Give back every entry exactly as it is written, but not the pictures.

Saved entries:
_ _ _ _ _ _ _

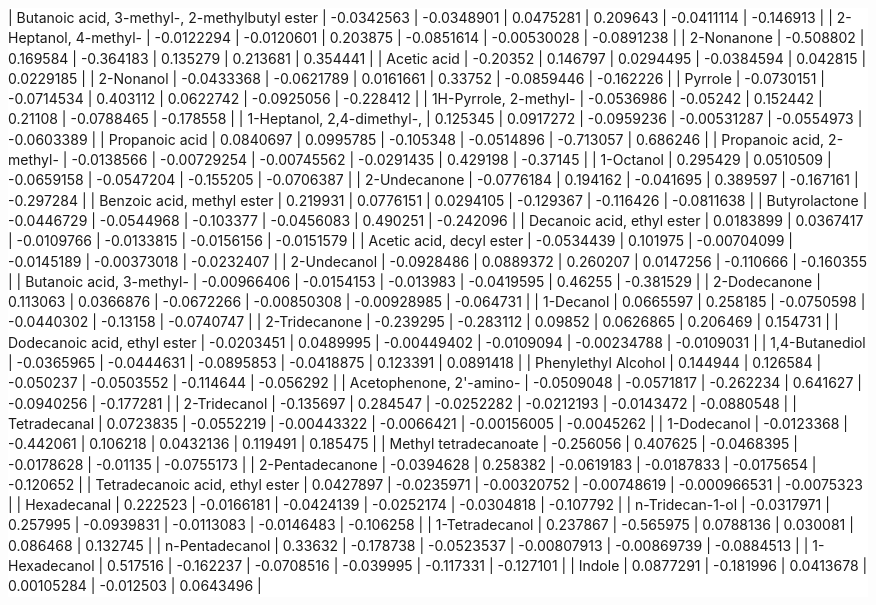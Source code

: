 | Butanoic acid, 3-methyl-, 2-methylbutyl ester | -0.0342563   | -0.0348901  |  0.0475281  |  0.209643    | -0.0411114   | -0.146913   |
| 2-Heptanol, 4-methyl-                         | -0.0122294   | -0.0120601  |  0.203875   | -0.0851614   | -0.00530028  | -0.0891238  |
| 2-Nonanone                                    | -0.508802    |  0.169584   | -0.364183   |  0.135279    |  0.213681    |  0.354441   |
| Acetic acid                                   | -0.20352     |  0.146797   |  0.0294495  | -0.0384594   |  0.042815    |  0.0229185  |
| 2-Nonanol                                     | -0.0433368   | -0.0621789  |  0.0161661  |  0.33752     | -0.0859446   | -0.162226   |
| Pyrrole                                       | -0.0730151   | -0.0714534  |  0.403112   |  0.0622742   | -0.0925056   | -0.228412   |
| 1H-Pyrrole, 2-methyl-                         | -0.0536986   | -0.05242    |  0.152442   |  0.21108     | -0.0788465   | -0.178558   |
| 1-Heptanol, 2,4-dimethyl-,                    |  0.125345    |  0.0917272  | -0.0959236  | -0.00531287  | -0.0554973   | -0.0603389  |
| Propanoic acid                                |  0.0840697   |  0.0995785  | -0.105348   | -0.0514896   | -0.713057    |  0.686246   |
| Propanoic acid, 2-methyl-                     | -0.0138566   | -0.00729254 | -0.00745562 | -0.0291435   |  0.429198    | -0.37145    |
| 1-Octanol                                     |  0.295429    |  0.0510509  | -0.0659158  | -0.0547204   | -0.155205    | -0.0706387  |
| 2-Undecanone                                  | -0.0776184   |  0.194162   | -0.041695   |  0.389597    | -0.167161    | -0.297284   |
| Benzoic acid, methyl ester                    |  0.219931    |  0.0776151  |  0.0294105  | -0.129367    | -0.116426    | -0.0811638  |
| Butyrolactone                                 | -0.0446729   | -0.0544968  | -0.103377   | -0.0456083   |  0.490251    | -0.242096   |
| Decanoic acid, ethyl ester                    |  0.0183899   |  0.0367417  | -0.0109766  | -0.0133815   | -0.0156156   | -0.0151579  |
| Acetic acid, decyl ester                      | -0.0534439   |  0.101975   | -0.00704099 | -0.0145189   | -0.00373018  | -0.0232407  |
| 2-Undecanol                                   | -0.0928486   |  0.0889372  |  0.260207   |  0.0147256   | -0.110666    | -0.160355   |
| Butanoic acid, 3-methyl-                      | -0.00966406  | -0.0154153  | -0.013983   | -0.0419595   |  0.46255     | -0.381529   |
| 2-Dodecanone                                  |  0.113063    |  0.0366876  | -0.0672266  | -0.00850308  | -0.00928985  | -0.064731   |
| 1-Decanol                                     |  0.0665597   |  0.258185   | -0.0750598  | -0.0440302   | -0.13158     | -0.0740747  |
| 2-Tridecanone                                 | -0.239295    | -0.283112   |  0.09852    |  0.0626865   |  0.206469    |  0.154731   |
| Dodecanoic acid, ethyl ester                  | -0.0203451   |  0.0489995  | -0.00449402 | -0.0109094   | -0.00234788  | -0.0109031  |
| 1,4-Butanediol                                | -0.0365965   | -0.0444631  | -0.0895853  | -0.0418875   |  0.123391    |  0.0891418  |
| Phenylethyl Alcohol                           |  0.144944    |  0.126584   | -0.050237   | -0.0503552   | -0.114644    | -0.056292   |
| Acetophenone, 2'-amino-                       | -0.0509048   | -0.0571817  | -0.262234   |  0.641627    | -0.0940256   | -0.177281   |
| 2-Tridecanol                                  | -0.135697    |  0.284547   | -0.0252282  | -0.0212193   | -0.0143472   | -0.0880548  |
| Tetradecanal                                  |  0.0723835   | -0.0552219  | -0.00443322 | -0.0066421   | -0.00156005  | -0.0045262  |
| 1-Dodecanol                                   | -0.0123368   | -0.442061   |  0.106218   |  0.0432136   |  0.119491    |  0.185475   |
| Methyl tetradecanoate                         | -0.256056    |  0.407625   | -0.0468395  | -0.0178628   | -0.01135     | -0.0755173  |
| 2-Pentadecanone                               | -0.0394628   |  0.258382   | -0.0619183  | -0.0187833   | -0.0175654   | -0.120652   |
| Tetradecanoic acid, ethyl ester               |  0.0427897   | -0.0235971  | -0.00320752 | -0.00748619  | -0.000966531 | -0.0075323  |
| Hexadecanal                                   |  0.222523    | -0.0166181  | -0.0424139  | -0.0252174   | -0.0304818   | -0.107792   |
| n-Tridecan-1-ol                               | -0.0317971   |  0.257995   | -0.0939831  | -0.0113083   | -0.0146483   | -0.106258   |
| 1-Tetradecanol                                |  0.237867    | -0.565975   |  0.0788136  |  0.030081    |  0.086468    |  0.132745   |
| n-Pentadecanol                                |  0.33632     | -0.178738   | -0.0523537  | -0.00807913  | -0.00869739  | -0.0884513  |
| 1-Hexadecanol                                 |  0.517516    | -0.162237   | -0.0708516  | -0.039995    | -0.117331    | -0.127101   |
| Indole                                        |  0.0877291   | -0.181996   |  0.0413678  |  0.00105284  | -0.012503    |  0.0643496  |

_ _ _ _ _ _ _

_RESPONSE FOR THIS EXERCISE_
Source code

: | Butanoic acid, 3-methyl-, 2-methylbutyl ester | -0.0342563   | -0.0348901  |  0.0475281  |  0.209643    | -0.0411114   | -0.146913   |
| 2-Heptanol, 4-methyl-                         | -0.0122294   | -0.0120601  |  0.203875   | -0.0851614   | -0.00530028  | -0.0891238  |
| 2-Nonanone                                    | -0.508802    |  0.169584   | -0.364183   |  0.135279    |  0.213681    |  0.354441   |
| Acetic acid                                   | -0.20352     |  0.146797   |  0.0294495  | -0.0384594   |  0.042815    |  0.0229185  |
| 2-Nonanol                                     | -0.0433368   | -0.0621789  |  0.0161661  |  0.33752     | -0.0859446   | -0.162226   |
| Pyrrole                                       | -0.0730151   | -0.0714534  |  0.403112   |  0.0622742   | -0.0925056   | -0.228412   |
| 1H-Pyrrole, 2-methyl-                         | -0.0536986   | -0.05242    |  0.152442   |  0.21108     | -0.0788465   | -0.178558   |
| 1-Heptanol, 2,4-dimethyl-,                    |  0.125345    |  0.0917272  | -0.0959236  | -0.00531287  | -0.0554973   | -0.0603389  |
| Propanoic acid                                |  0.0840697   |  0.0995785  | -0.105348   | -0.0514896   | -0.713057    |  0.686246   |
| Propanoic acid, 2-methyl-                     | -0.0138566   | -0.00729254 | -0.00745562 | -0.0291435   |  0.429198    | -0.37145    |
| 1-Octanol                                     |  0.295429    |  0.0510509  | -0.0659158  | -0.0547204   | -0.155205    | -0.0706387  |
| 2-Undecanone                                  | -0.0776184   |  0.194162   | -0.041695   |  0.389597    | -0.167161    | -0.297284   |
| Benzoic acid, methyl ester                    |  0.219931    |  0.0776151  |  0.0294105  | -0.129367    | -0.116426    | -0.0811638  |
| Butyrolactone                                 | -0.0446729   | -0.0544968  | -0.103377   | -0.0456083   |  0.490251    | -0.242096   |
| Decanoic acid, ethyl ester                    |  0.0183899   |  0.0367417  | -0.0109766  | -0.0133815   | -0.0156156   | -0.0151579  |
| Acetic acid, decyl ester                      | -0.0534439   |  0.101975   | -0.00704099 | -0.0145189   | -0.00373018  | -0.0232407  |
| 2-Undecanol                                   | -0.0928486   |  0.0889372  |  0.260207   |  0.0147256   | -0.110666    | -0.160355   |
| Butanoic acid, 3-methyl-                      | -0.00966406  | -0.0154153  | -0.013983   | -0.0419595   |  0.46255     | -0.381529   |
| 2-Dodecanone                                  |  0.113063    |  0.0366876  | -0.0672266  | -0.00850308  | -0.00928985  | -0.064731   |
| 1-Decanol                                     |  0.0665597   |  0.258185   | -0.0750598  | -0.0440302   | -0.13158     | -0.0740747  |
| 2-Tridecanone                                 | -0.239295    | -0.283112   |  0.09852    |  0.0626865   |  0.206469    |  0.154731   |
| Dodecanoic acid, ethyl ester                  | -0.0203451   |  0.0489995  | -0.00449402 | -0.0109094   | -0.00234788  | -0.0109031  |
| 1,4-Butanediol                                | -0.0365965   | -0.0444631  | -0.0895853  | -0.0418875   |  0.123391    |  0.0891418  |
| Phenylethyl Alcohol                           |  0.144944    |  0.126584   | -0.050237   | -0.0503552   | -0.114644    | -0.056292   |
| Acetophenone, 2'-amino-                       | -0.0509048   | -0.0571817  | -0.262234   |  0.641627    | -0.0940256   | -0.177281   |
| 2-Tridecanol                                  | -0.135697    |  0.284547   | -0.0252282  | -0.0212193   | -0.0143472   | -0.0880548  |
| Tetradecanal                                  |  0.0723835   | -0.0552219  | -0.00443322 | -0.0066421   | -0.00156005  | -0.0045262  |
| 1-Dodecanol                                   | -0.0123368   | -0.442061   |  0.106218   |  0.0432136   |  0.119491    |  0.185475   |
| Methyl tetradecanoate                         | -0.256056    |  0.407625   | -0.0468395  | -0.0178628   | -0.01135     | -0.0755173  |
| 2-Pentadecanone                               | -0.0394628   |  0.258382   | -0.0619183  | -0.0187833   | -0.0175654   | -0.120652   |
| Tetradecanoic acid, ethyl ester               |  0.0427897   | -0.0235971  | -0.00320752 | -0.00748619  | -0.000966531 | -0.0075323  |
| Hexadecanal                                   |  0.222523    | -0.0166181  | -0.0424139  | -0.0252174   | -0.0304818   | -0.107792   |
| n-Tridecan-1-ol                               | -0.0317971   |  0.257995   | -0.0939831  | -0.0113083   | -0.0146483   | -0.106258   |
| 1-Tetradecanol                                |  0.237867    | -0.565975   |  0.0788136  |  0.030081    |  0.086468    |  0.132745   |
| n-Pentadecanol                                |  0.33632     | -0.178738   | -0.0523537  | -0.00807913  | -0.00869739  | -0.0884513  |
| 1-Hexadecanol                                 |  0.517516    | -0.162237   | -0.0708516  | -0.039995    | -0.117331    | -0.127101   |
| Indole                                        |  0.0877291   | -0.181996   |  0.0413678  |  0.00105284  | -0.012503    |  0.0643496  |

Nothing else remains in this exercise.